On the other hand, the government insisted that Sahabi died of natural causes. The head of security at the Tehran governor's office, Alireza Janeh, denied there were any clashes at the funeral and stated Sahabi had died of heart problems exacerbated by "stress and hot weather". However, Tehran's temperature is reported to have been only 26 degrees Celsius at 6 am and 28 degrees at 7 am. Iranian government media have also stated Sahahbi died of "heart problems," and deny that there were any clashes between mourners and security forces, however the state-run IRNA news agency did report that security forces arrested five people who had intended to disrupt order. It did not elaborate further.
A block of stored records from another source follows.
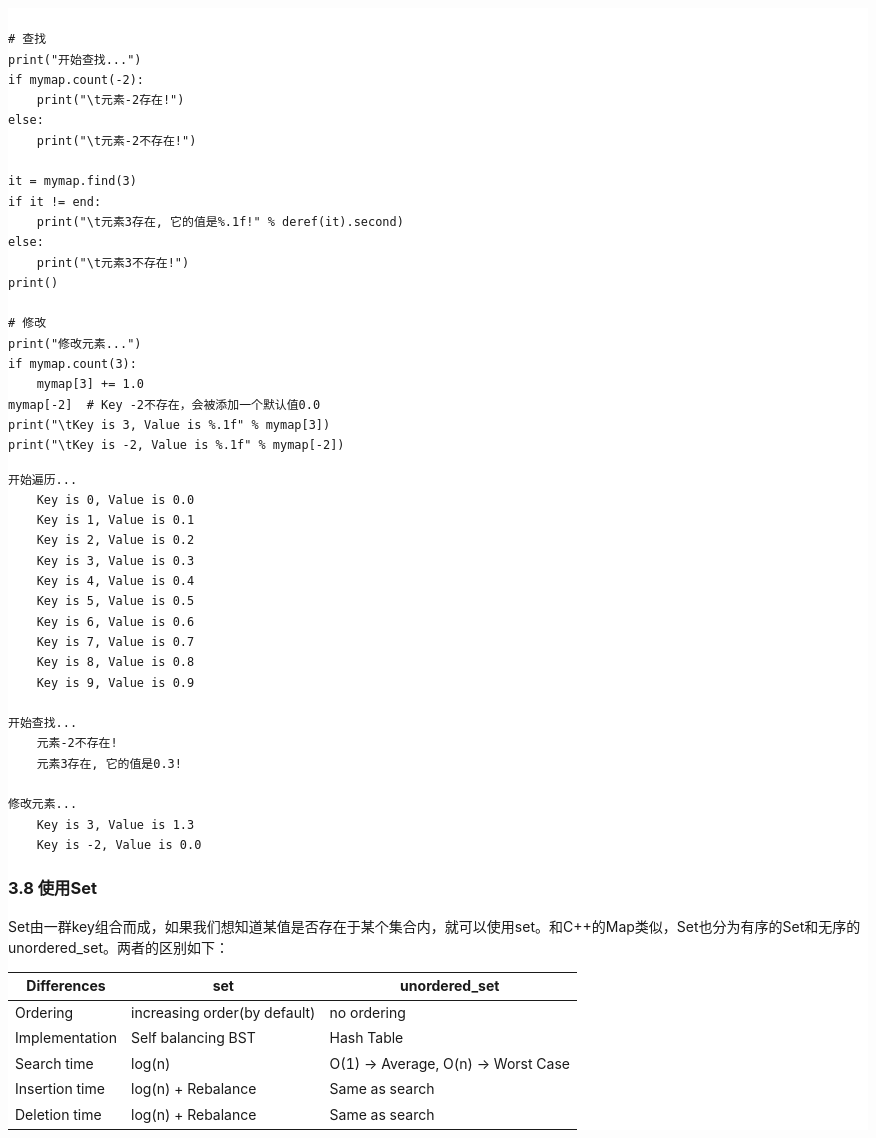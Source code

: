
 ```cython

# 查找
print("开始查找...")
if mymap.count(-2):
    print("\t元素-2存在!")
else:
    print("\t元素-2不存在!")

it = mymap.find(3)
if it != end:
    print("\t元素3存在, 它的值是%.1f!" % deref(it).second)
else:
    print("\t元素3不存在!")
print()

# 修改
print("修改元素...")
if mymap.count(3):
    mymap[3] += 1.0
mymap[-2]  # Key -2不存在，会被添加一个默认值0.0
print("\tKey is 3, Value is %.1f" % mymap[3])
print("\tKey is -2, Value is %.1f" % mymap[-2])
```

    开始遍历...
    	Key is 0, Value is 0.0
    	Key is 1, Value is 0.1
    	Key is 2, Value is 0.2
    	Key is 3, Value is 0.3
    	Key is 4, Value is 0.4
    	Key is 5, Value is 0.5
    	Key is 6, Value is 0.6
    	Key is 7, Value is 0.7
    	Key is 8, Value is 0.8
    	Key is 9, Value is 0.9
    
    开始查找...
    	元素-2不存在!
    	元素3存在, 它的值是0.3!
    
    修改元素...
    	Key is 3, Value is 1.3
    	Key is -2, Value is 0.0


### 3.8 使用Set
Set由一群key组合而成，如果我们想知道某值是否存在于某个集合内，就可以使用set。和C++的Map类似，Set也分为有序的Set和无序的unordered_set。两者的区别如下：
 
|Differences|set|unordered_set|
|------|------|------| 
|Ordering|increasing  order(by default)|no ordering|
|Implementation|Self balancing BST|Hash Table|
|Search time|log(n)|O(1) -> Average, O(n) -> Worst Case|
|Insertion time|log(n) + Rebalance| Same as search|
|Deletion time|log(n) + Rebalance| Same as search|
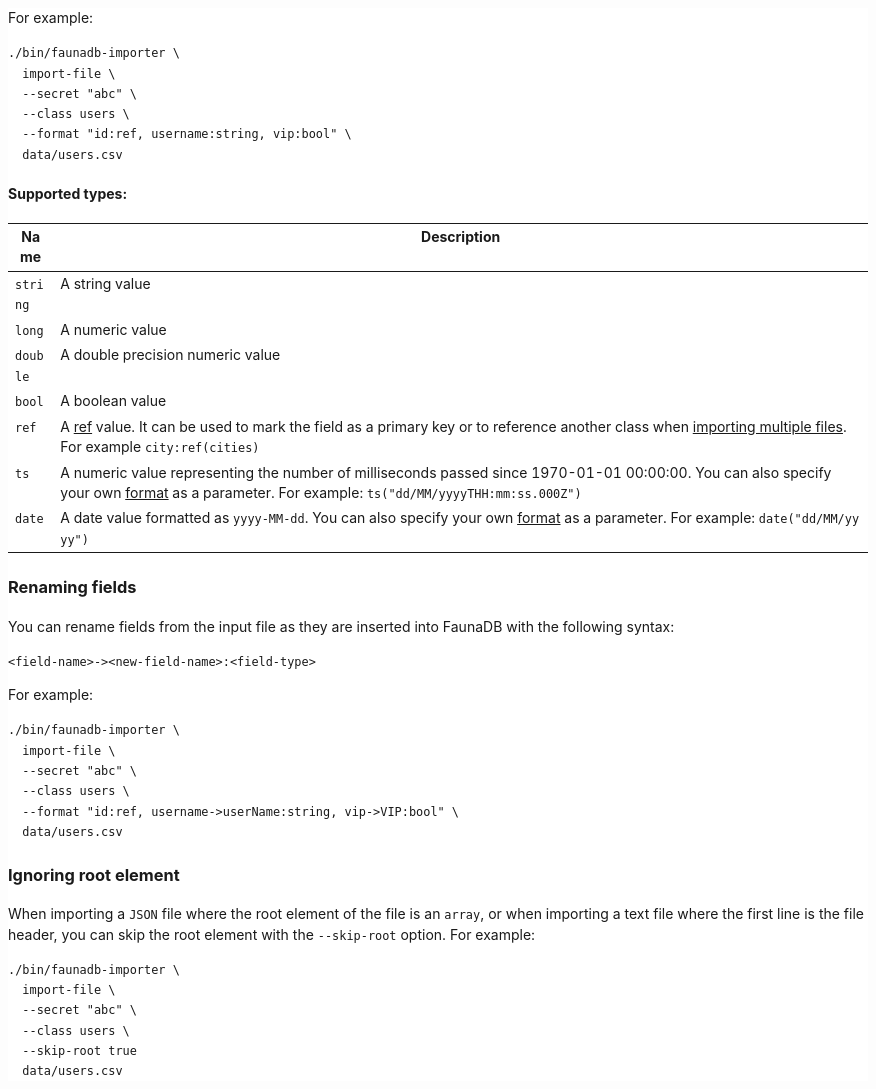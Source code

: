 For example:

```
./bin/faunadb-importer \
  import-file \
  --secret "abc" \
  --class users \
  --format "id:ref, username:string, vip:bool" \
  data/users.csv
```

#### Supported types:

|Name     | Description                      |
|---------|----------------------------------|
|`string` | A string value                   |
|`long`   | A numeric value                  |
|`double` | A double precision numeric value |
|`bool`   | A boolean value                  |
|`ref`    | A [ref](https://fauna.com/documentation/queries#values-special_types) value. It can be used to mark the field as a primary key or to reference another class when [importing multiple files](#importing-multiple-files). For example `city:ref(cities)`|
|`ts`     | A numeric value representing the number of milliseconds passed since 1970-01-01 00:00:00. You can also specify your own [format](http://www.joda.org/joda-time/key_format.html) as a parameter. For example: `ts("dd/MM/yyyyTHH:mm:ss.000Z")`|
|`date`   | A date value formatted as `yyyy-MM-dd`. You can also specify your own [format](http://www.joda.org/joda-time/key_format.html) as a parameter. For example: `date("dd/MM/yyyy")`|

### Renaming fields

You can rename fields from the input file as they are inserted into FaunaDB with
the following syntax:

```
<field-name>-><new-field-name>:<field-type>
```

For example:

```
./bin/faunadb-importer \
  import-file \
  --secret "abc" \
  --class users \
  --format "id:ref, username->userName:string, vip->VIP:bool" \
  data/users.csv
```

### Ignoring root element

When importing a `JSON` file where the root element of the file is an `array`, or
when importing a text file where the first line is the file header, you can skip
the root element with the `--skip-root` option. For example:

```
./bin/faunadb-importer \
  import-file \
  --secret "abc" \
  --class users \
  --skip-root true
  data/users.csv
```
The International Campaign for Human Rights in Iran issued a statement calling the incident a "tragedy," that reveals "a deep contempt for traditions that belong to all Iranians". The campaign has called for the Iranian Judiciary to investigate the incident and to forbid physical or psychological assaults or any other form of interference by security forces at funeral observances. The governments of the US and UK have also asked the Iranian government to investigate the circumstances of Sahabi's death. Amnesty International, who had previously named her a prisoner of conscience for her detention, demanded that the Iranian government investigate her death "in full compliance with the UN Principles on the Effective Prevention and Investigation of Extra-legal, Arbitrary and Summary Executions".

=== Burial ===
Sahabi was buried in a small cemetery near Lavasan on the same evening shortly after her death. Her body was seized by the authorities immediately after death, and the authorities forced the family to attend the burial during the night time. Apparently, no autopsy was carried out to elucidate the cause of death. Only a small number of her family and friends were present in the burial. In an interview with VOA about Sahabi, Nobel Peace laureate Shirin Ebadi called this practice "corpse stealing" by the Islamic republic regime.
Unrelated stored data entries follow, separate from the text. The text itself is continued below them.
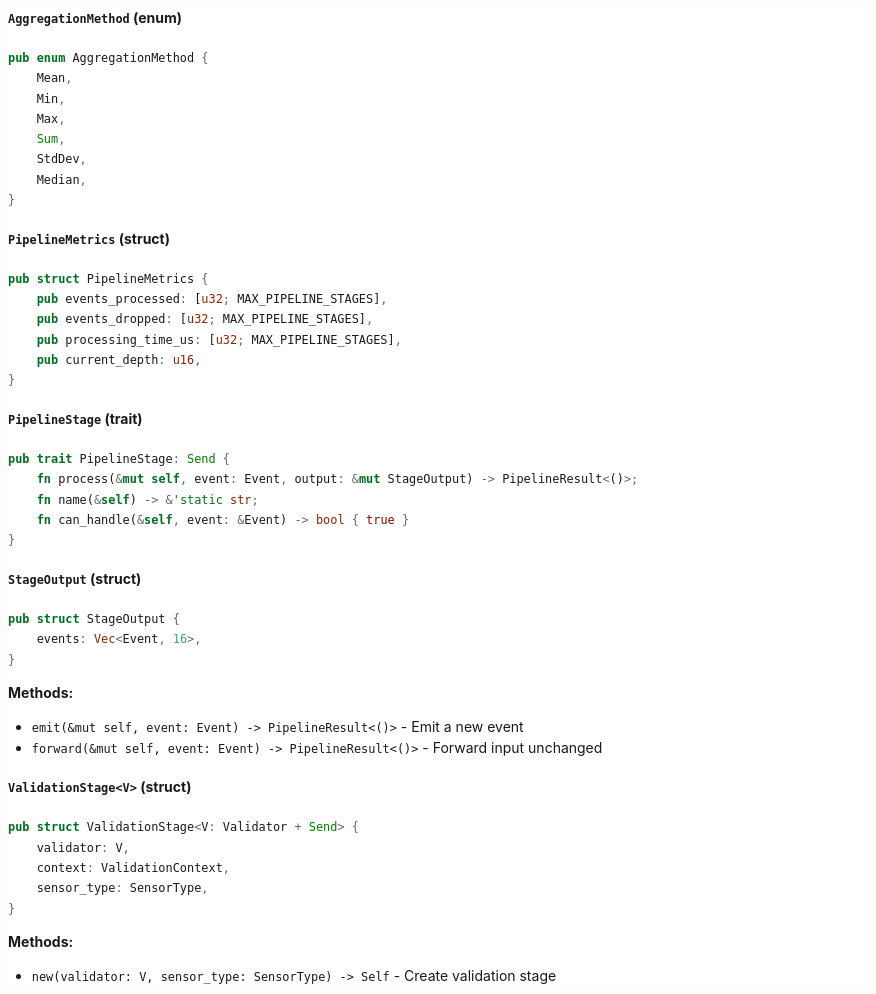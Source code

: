 #### `AggregationMethod` (enum)
```rust
pub enum AggregationMethod {
    Mean,
    Min,
    Max,
    Sum,
    StdDev,
    Median,
}
```

#### `PipelineMetrics` (struct)
```rust
pub struct PipelineMetrics {
    pub events_processed: [u32; MAX_PIPELINE_STAGES],
    pub events_dropped: [u32; MAX_PIPELINE_STAGES],
    pub processing_time_us: [u32; MAX_PIPELINE_STAGES],
    pub current_depth: u16,
}
```

#### `PipelineStage` (trait)
```rust
pub trait PipelineStage: Send {
    fn process(&mut self, event: Event, output: &mut StageOutput) -> PipelineResult<()>;
    fn name(&self) -> &'static str;
    fn can_handle(&self, event: &Event) -> bool { true }
}
```

#### `StageOutput` (struct)
```rust
pub struct StageOutput {
    events: Vec<Event, 16>,
}
```

**Methods:**
- `emit(&mut self, event: Event) -> PipelineResult<()>` - Emit a new event
- `forward(&mut self, event: Event) -> PipelineResult<()>` - Forward input unchanged

#### `ValidationStage<V>` (struct)
```rust
pub struct ValidationStage<V: Validator + Send> {
    validator: V,
    context: ValidationContext,
    sensor_type: SensorType,
}
```

**Methods:**
- `new(validator: V, sensor_type: SensorType) -> Self` - Create validation stage
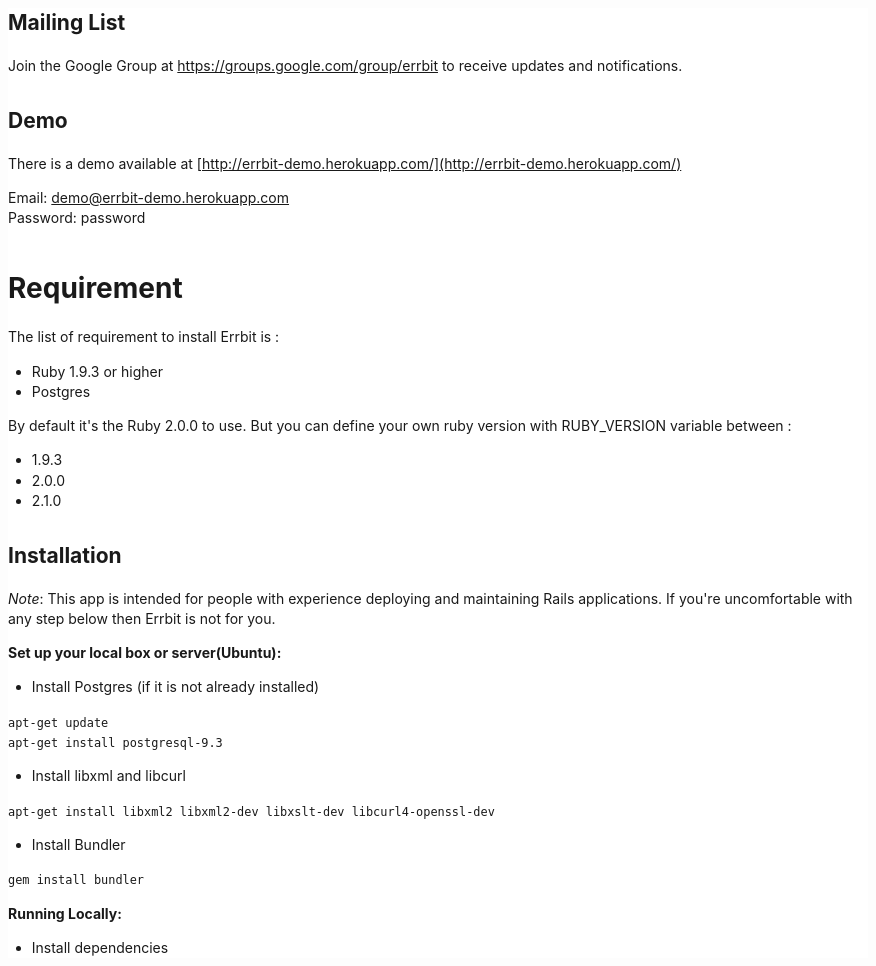 
Mailing List
------------

Join the Google Group at https://groups.google.com/group/errbit to receive updates and notifications.

Demo
----

There is a demo available at [http://errbit-demo.herokuapp.com/](http://errbit-demo.herokuapp.com/)

Email: demo@errbit-demo.herokuapp.com<br/>
Password: password

# Requirement

The list of requirement to install Errbit is :

 * Ruby 1.9.3 or higher
 * Postgres

By default it's the Ruby 2.0.0 to use. But you can define your own ruby
version with RUBY_VERSION variable between :

 * 1.9.3
 * 2.0.0
 * 2.1.0

Installation
------------

*Note*: This app is intended for people with experience deploying and maintaining
Rails applications. If you're uncomfortable with any step below then Errbit is not
for you.

**Set up your local box or server(Ubuntu):**

  * Install Postgres (if it is not already installed)

```bash
apt-get update
apt-get install postgresql-9.3
```

  * Install libxml and libcurl

```bash
apt-get install libxml2 libxml2-dev libxslt-dev libcurl4-openssl-dev
```

  * Install Bundler

```bash
gem install bundler
```

**Running Locally:**

  * Install dependencies
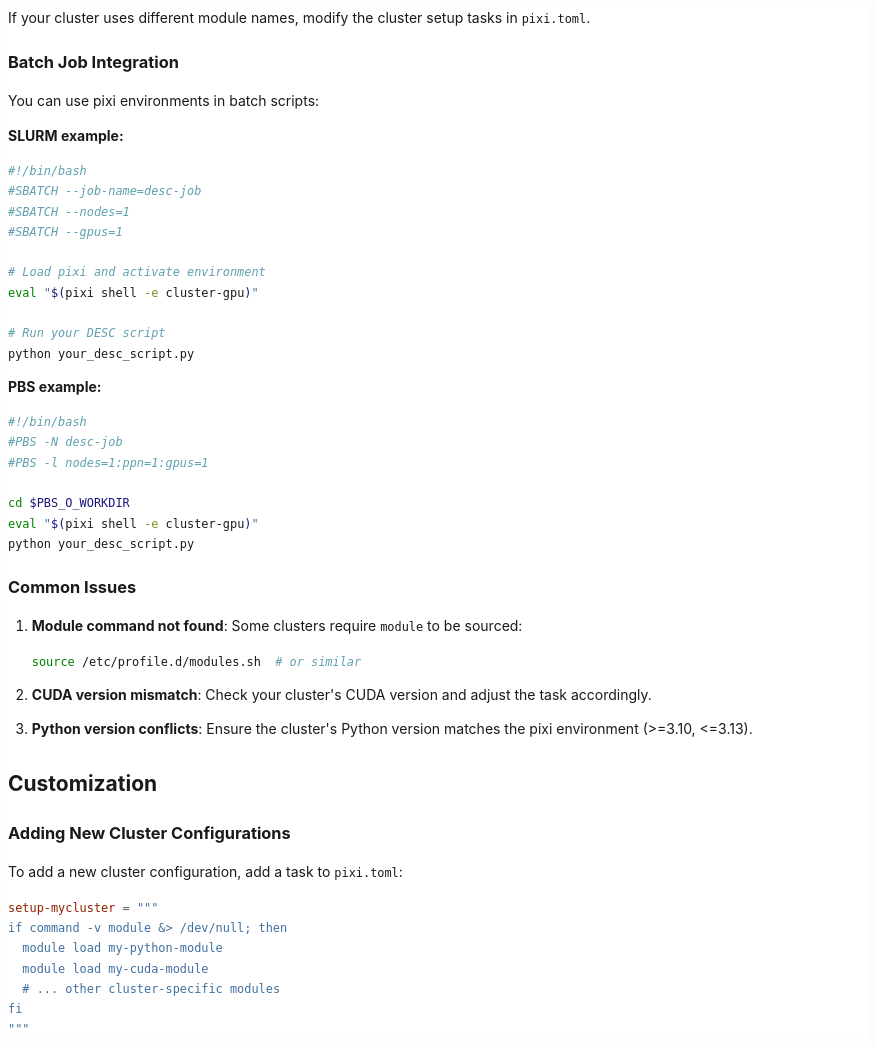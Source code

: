 If your cluster uses different module names, modify the cluster setup tasks in `pixi.toml`.

### Batch Job Integration

You can use pixi environments in batch scripts:

**SLURM example:**
```bash
#!/bin/bash
#SBATCH --job-name=desc-job
#SBATCH --nodes=1
#SBATCH --gpus=1

# Load pixi and activate environment
eval "$(pixi shell -e cluster-gpu)"

# Run your DESC script
python your_desc_script.py
```

**PBS example:**
```bash
#!/bin/bash
#PBS -N desc-job
#PBS -l nodes=1:ppn=1:gpus=1

cd $PBS_O_WORKDIR
eval "$(pixi shell -e cluster-gpu)"
python your_desc_script.py
```

### Common Issues

1. **Module command not found**: Some clusters require `module` to be sourced:
   ```bash
   source /etc/profile.d/modules.sh  # or similar
   ```

2. **CUDA version mismatch**: Check your cluster's CUDA version and adjust the task accordingly.

3. **Python version conflicts**: Ensure the cluster's Python version matches the pixi environment (>=3.10, <=3.13).

## Customization

### Adding New Cluster Configurations

To add a new cluster configuration, add a task to `pixi.toml`:

```toml
setup-mycluster = """
if command -v module &> /dev/null; then
  module load my-python-module
  module load my-cuda-module
  # ... other cluster-specific modules
fi
"""
```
=== Commemoration ceremony ===
Three days after Sahabi's death, on 4 June 2011, several hundred protesters tried to gather in silent groups outside the Hosseiniyeh Ershad mosque in northern Tehran, a traditional site for reformists in the Iranian regime. But heavy presence of security forces resulted prevented them from reaching the mosque. The forces used batons and fired shots in the air to disperse them, and made several arrests.
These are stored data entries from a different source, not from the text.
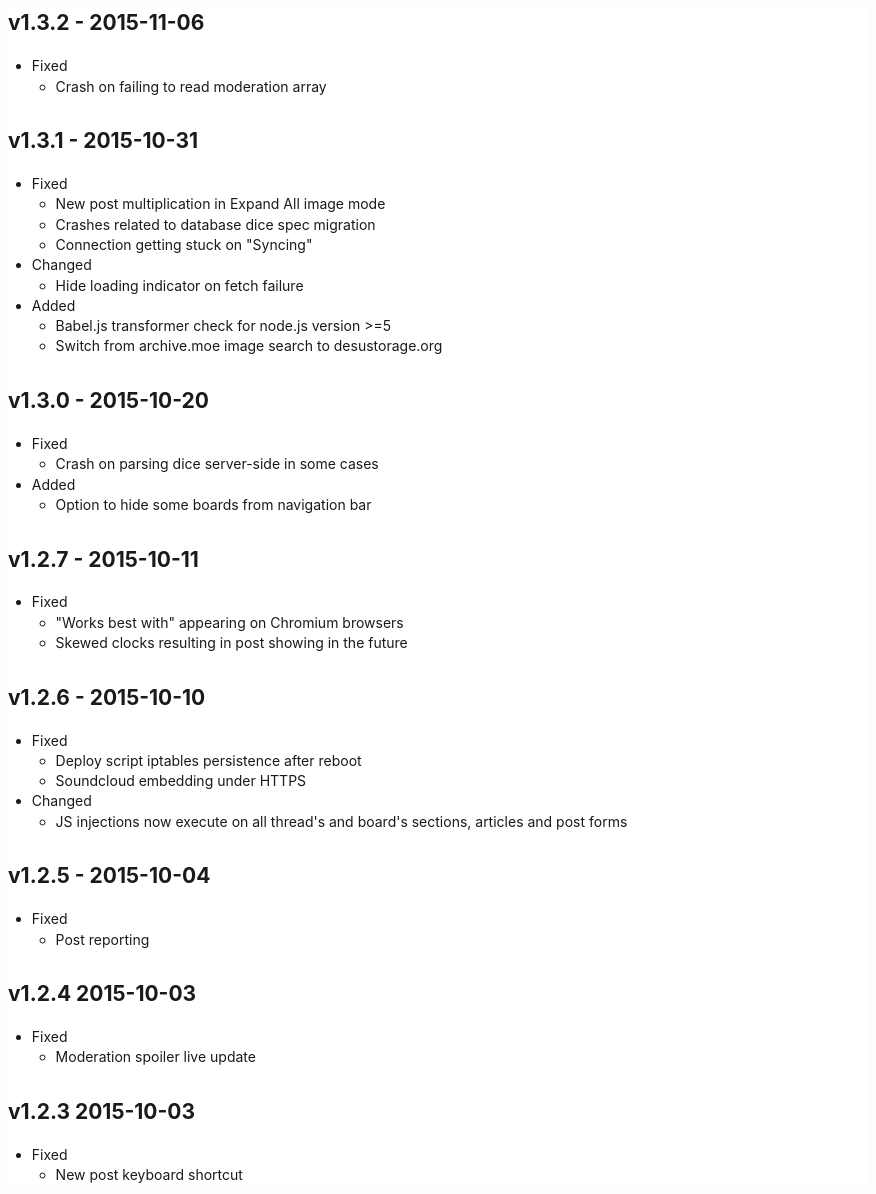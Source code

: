 ## v1.3.2 - 2015-11-06
* Fixed
	- Crash on failing to read moderation array

## v1.3.1 - 2015-10-31
* Fixed
	- New post multiplication in Expand All image mode
	- Crashes related to database dice spec migration
	- Connection getting stuck on "Syncing"
* Changed
	- Hide loading indicator on fetch failure
* Added
	- Babel.js transformer check for node.js version >=5
	- Switch from archive.moe image search to desustorage.org

## v1.3.0 - 2015-10-20
* Fixed
	- Crash on parsing dice server-side in some cases
* Added
	- Option to hide some boards from navigation bar

## v1.2.7 - 2015-10-11
* Fixed
	- "Works best with" appearing on Chromium browsers
	- Skewed clocks resulting in post showing in the future

## v1.2.6 - 2015-10-10
* Fixed
	- Deploy script iptables persistence after reboot
	- Soundcloud embedding under HTTPS
* Changed
	- JS injections now execute on all thread's and board's sections, articles
    and post forms

## v1.2.5 - 2015-10-04
* Fixed
	- Post reporting

## v1.2.4 2015-10-03
* Fixed
	- Moderation spoiler live update

## v1.2.3 2015-10-03
* Fixed
	- New post keyboard shortcut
===Hoda Saber Hunger Strike===
On 2 June 2011, Hoda Saber, stopped eating food and later stopped drinking water[3] to protest "the conditions that led to the death of Haleh Sahabi", and the government's crackdown against protesters. Saber was in imprisoned in Ward 350 of Evin Prison at the time. According to Muhammad Sahimi, eyewitnesses have said that during the six hours between the time he first complained of chest pain early Friday morning and when he was finally taken for medical treatment, Saber was screaming loudly in agony, but prison staff paid no attention to him. According to Melli Mazhabi, Saber's cellmates announced their readiness to testify in any court as to how his condition and cries were ignored.

Saber died of a heart attack at Tehran's Modarres Hospital on 10 June 2011, aged 52. He was brought to the hospital for surgery to open up his clogged arteries, but the hunger strike had damaged his heart and prevented a successful surgery. Saber's wife, Farideh Jamshidi, told the Guardian: "My husband died two days ago, but we were unaware of his death until today when someone in the hospital informed one of our friends." Farideh Jamshidi, Saber's wife, has been loudly demanding that the hospital turn the body of her husband over to her. His corpse has reportedly been taken to the morgue for an autopsy. Eyewitnesses have said that during the six hours between the time he first complained of chest pain early Friday morning and when he was finally taken for medical treatment, Saber was screaming loudly in agony, but prison staff paid no attention to him. According to Melli Mazhabi, the website of the Nationalist-Religious Coalition, Saber's cellmates announced their readiness to testify in any court as to how his condition and cries were ignored.